══ Records for the exercise ══

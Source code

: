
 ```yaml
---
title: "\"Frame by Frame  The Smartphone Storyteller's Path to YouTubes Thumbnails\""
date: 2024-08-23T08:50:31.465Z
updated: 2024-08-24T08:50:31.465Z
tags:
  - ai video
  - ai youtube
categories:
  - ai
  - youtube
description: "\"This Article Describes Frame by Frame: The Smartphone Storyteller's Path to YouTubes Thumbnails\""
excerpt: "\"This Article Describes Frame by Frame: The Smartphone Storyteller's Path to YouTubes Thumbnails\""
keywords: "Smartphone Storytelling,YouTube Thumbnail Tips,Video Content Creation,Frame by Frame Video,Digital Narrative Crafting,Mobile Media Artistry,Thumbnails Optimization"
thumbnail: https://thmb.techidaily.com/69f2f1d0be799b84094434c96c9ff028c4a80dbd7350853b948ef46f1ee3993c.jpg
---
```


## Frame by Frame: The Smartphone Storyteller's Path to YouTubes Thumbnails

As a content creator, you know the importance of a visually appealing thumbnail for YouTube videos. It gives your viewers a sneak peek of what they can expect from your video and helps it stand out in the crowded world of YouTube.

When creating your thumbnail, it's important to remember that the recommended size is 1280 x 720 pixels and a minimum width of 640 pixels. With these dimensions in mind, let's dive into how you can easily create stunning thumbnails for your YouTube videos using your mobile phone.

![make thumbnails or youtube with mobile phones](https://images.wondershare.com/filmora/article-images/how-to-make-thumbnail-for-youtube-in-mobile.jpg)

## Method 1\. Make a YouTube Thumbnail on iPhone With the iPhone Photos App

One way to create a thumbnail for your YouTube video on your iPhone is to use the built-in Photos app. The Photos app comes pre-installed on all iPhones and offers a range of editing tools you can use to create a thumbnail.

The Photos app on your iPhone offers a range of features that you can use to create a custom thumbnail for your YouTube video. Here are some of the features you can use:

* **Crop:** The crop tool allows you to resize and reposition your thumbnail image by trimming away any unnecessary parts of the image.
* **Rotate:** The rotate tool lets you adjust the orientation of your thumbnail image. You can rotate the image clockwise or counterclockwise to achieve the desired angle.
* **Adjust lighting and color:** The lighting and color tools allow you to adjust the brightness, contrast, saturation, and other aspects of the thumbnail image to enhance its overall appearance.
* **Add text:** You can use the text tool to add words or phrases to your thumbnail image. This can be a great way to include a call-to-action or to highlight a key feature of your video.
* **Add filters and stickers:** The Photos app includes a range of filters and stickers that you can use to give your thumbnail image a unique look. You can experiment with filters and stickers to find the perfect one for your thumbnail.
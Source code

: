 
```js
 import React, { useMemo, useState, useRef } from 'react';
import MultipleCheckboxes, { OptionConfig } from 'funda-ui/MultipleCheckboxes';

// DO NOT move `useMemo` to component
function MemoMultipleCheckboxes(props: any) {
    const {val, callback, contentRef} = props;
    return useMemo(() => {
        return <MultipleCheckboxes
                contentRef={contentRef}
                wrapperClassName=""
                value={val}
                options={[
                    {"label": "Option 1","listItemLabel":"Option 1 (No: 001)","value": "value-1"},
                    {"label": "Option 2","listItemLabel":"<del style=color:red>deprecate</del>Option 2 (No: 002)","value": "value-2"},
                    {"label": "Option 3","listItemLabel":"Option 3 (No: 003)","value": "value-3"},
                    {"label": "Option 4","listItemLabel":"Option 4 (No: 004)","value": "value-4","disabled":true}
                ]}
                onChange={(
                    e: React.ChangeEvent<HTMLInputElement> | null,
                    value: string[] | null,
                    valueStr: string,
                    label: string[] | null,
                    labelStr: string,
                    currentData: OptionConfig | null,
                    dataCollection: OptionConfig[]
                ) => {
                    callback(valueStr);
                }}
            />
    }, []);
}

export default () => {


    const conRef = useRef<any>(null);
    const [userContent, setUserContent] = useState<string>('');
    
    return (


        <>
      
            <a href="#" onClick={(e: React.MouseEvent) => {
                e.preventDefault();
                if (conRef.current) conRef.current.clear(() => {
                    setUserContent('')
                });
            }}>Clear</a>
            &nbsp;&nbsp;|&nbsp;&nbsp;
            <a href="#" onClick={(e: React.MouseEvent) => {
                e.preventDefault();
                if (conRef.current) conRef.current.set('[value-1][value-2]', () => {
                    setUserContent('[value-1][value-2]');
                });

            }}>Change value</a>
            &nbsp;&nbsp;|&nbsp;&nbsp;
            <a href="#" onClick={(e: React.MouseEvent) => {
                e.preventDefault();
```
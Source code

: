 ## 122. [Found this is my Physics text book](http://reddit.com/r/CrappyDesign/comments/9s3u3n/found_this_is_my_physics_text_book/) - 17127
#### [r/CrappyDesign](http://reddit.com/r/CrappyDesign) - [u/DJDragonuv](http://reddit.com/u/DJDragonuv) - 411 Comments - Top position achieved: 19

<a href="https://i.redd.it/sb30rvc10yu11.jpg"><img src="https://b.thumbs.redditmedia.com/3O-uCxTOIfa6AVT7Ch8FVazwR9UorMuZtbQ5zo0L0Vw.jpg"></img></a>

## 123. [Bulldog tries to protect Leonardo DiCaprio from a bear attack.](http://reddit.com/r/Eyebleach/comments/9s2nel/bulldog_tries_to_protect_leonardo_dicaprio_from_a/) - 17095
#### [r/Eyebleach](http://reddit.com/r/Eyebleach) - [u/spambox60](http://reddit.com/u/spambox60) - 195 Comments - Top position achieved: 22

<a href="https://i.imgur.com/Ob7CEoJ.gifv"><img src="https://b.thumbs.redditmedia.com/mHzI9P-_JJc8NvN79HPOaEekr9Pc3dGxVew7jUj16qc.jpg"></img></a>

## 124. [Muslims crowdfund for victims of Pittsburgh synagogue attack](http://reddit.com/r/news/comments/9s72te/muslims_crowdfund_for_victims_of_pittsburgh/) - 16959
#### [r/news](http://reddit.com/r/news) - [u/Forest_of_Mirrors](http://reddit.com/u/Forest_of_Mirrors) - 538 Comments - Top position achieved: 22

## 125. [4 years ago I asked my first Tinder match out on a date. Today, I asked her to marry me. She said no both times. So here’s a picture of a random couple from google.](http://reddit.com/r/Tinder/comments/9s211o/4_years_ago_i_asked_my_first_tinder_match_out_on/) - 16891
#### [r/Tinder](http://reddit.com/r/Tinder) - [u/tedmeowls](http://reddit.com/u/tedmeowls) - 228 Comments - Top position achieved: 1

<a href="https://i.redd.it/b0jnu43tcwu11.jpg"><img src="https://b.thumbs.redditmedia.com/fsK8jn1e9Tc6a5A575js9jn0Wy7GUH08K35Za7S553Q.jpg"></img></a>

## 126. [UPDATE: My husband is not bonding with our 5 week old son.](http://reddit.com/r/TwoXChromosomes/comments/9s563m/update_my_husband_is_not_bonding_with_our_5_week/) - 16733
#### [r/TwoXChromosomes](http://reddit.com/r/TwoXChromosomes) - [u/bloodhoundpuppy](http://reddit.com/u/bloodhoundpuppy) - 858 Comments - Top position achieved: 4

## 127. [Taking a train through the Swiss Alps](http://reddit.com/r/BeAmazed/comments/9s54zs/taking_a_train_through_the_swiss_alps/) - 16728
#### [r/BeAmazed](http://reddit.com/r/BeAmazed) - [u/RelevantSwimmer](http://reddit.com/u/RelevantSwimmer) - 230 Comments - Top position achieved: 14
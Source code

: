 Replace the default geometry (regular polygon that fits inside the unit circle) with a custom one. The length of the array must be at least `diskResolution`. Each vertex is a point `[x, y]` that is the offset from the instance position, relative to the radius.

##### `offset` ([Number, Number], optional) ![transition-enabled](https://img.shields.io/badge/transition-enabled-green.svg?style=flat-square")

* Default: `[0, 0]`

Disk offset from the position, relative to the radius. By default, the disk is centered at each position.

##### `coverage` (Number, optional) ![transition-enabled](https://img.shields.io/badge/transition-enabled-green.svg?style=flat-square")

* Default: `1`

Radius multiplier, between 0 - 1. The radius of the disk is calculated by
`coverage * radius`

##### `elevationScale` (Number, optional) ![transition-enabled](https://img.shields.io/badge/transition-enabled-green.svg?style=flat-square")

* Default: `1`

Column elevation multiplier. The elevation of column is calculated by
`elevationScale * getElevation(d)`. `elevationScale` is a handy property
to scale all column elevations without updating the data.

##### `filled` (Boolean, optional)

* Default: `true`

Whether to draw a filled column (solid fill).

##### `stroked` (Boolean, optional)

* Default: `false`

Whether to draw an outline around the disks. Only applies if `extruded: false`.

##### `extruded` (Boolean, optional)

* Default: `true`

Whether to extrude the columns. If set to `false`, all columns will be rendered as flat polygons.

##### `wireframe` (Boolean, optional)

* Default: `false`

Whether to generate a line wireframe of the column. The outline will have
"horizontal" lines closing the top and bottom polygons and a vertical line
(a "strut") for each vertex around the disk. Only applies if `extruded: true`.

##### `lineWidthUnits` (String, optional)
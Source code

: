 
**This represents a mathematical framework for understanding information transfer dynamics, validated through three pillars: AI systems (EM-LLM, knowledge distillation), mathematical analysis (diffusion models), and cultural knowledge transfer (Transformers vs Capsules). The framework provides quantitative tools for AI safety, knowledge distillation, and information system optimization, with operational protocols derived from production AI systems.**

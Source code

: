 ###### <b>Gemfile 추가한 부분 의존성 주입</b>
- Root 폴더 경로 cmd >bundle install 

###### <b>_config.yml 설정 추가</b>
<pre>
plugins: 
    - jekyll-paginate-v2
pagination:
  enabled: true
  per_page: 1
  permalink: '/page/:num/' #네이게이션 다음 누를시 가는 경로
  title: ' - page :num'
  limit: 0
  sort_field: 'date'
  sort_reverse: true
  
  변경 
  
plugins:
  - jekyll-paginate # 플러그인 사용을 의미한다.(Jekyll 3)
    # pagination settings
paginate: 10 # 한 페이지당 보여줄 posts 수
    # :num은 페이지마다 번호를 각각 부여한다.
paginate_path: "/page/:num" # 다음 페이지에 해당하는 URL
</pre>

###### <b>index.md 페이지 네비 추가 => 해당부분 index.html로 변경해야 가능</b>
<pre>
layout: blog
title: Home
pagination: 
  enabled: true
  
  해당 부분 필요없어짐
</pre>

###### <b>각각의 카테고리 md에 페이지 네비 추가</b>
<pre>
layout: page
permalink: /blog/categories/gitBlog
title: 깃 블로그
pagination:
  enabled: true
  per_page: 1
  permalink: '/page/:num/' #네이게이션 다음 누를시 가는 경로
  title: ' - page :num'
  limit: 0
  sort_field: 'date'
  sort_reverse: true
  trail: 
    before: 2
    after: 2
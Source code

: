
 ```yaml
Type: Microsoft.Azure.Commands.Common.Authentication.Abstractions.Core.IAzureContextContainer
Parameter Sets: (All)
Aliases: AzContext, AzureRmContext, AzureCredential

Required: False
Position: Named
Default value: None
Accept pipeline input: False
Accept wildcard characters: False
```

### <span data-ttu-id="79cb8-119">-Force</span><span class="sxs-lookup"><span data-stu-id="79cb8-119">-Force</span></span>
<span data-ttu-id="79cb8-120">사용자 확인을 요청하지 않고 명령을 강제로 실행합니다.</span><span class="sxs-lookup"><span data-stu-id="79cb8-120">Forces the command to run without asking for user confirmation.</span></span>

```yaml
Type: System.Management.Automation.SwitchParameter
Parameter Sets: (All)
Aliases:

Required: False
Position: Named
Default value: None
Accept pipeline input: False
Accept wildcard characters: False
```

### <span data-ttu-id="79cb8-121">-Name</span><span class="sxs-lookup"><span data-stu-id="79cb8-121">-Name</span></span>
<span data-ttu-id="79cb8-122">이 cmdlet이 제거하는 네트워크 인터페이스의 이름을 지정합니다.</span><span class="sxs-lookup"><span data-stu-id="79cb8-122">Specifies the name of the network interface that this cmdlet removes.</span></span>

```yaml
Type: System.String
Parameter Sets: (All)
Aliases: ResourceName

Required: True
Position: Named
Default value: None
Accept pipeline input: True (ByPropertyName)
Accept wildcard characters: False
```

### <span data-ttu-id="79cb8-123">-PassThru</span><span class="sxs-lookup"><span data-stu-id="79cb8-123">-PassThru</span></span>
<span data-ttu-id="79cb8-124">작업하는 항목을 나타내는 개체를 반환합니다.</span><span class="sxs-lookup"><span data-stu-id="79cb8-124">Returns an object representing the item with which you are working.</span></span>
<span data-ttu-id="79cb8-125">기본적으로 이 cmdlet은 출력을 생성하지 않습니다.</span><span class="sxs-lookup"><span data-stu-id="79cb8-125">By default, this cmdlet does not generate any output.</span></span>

═══

### About this task
All that belongs in the answer is the lines from the start of the entries above through the line containing "## Frame by", each given exactly.

### Answer below
Source code

:
 ```yaml
---
title: "\"Frame by Frame  The Smartphone Storyteller's Path to YouTubes Thumbnails\""
date: 2024-08-23T08:50:31.465Z
updated: 2024-08-24T08:50:31.465Z
tags:
  - ai video
  - ai youtube
categories:
  - ai
  - youtube
description: "\"This Article Describes Frame by Frame: The Smartphone Storyteller's Path to YouTubes Thumbnails\""
excerpt: "\"This Article Describes Frame by Frame: The Smartphone Storyteller's Path to YouTubes Thumbnails\""
keywords: "Smartphone Storytelling,YouTube Thumbnail Tips,Video Content Creation,Frame by Frame Video,Digital Narrative Crafting,Mobile Media Artistry,Thumbnails Optimization"
thumbnail: https://thmb.techidaily.com/69f2f1d0be799b84094434c96c9ff028c4a80dbd7350853b948ef46f1ee3993c.jpg
---
```


## Frame by Frame: The Smartphone Storyteller's Path to YouTubes Thumbnails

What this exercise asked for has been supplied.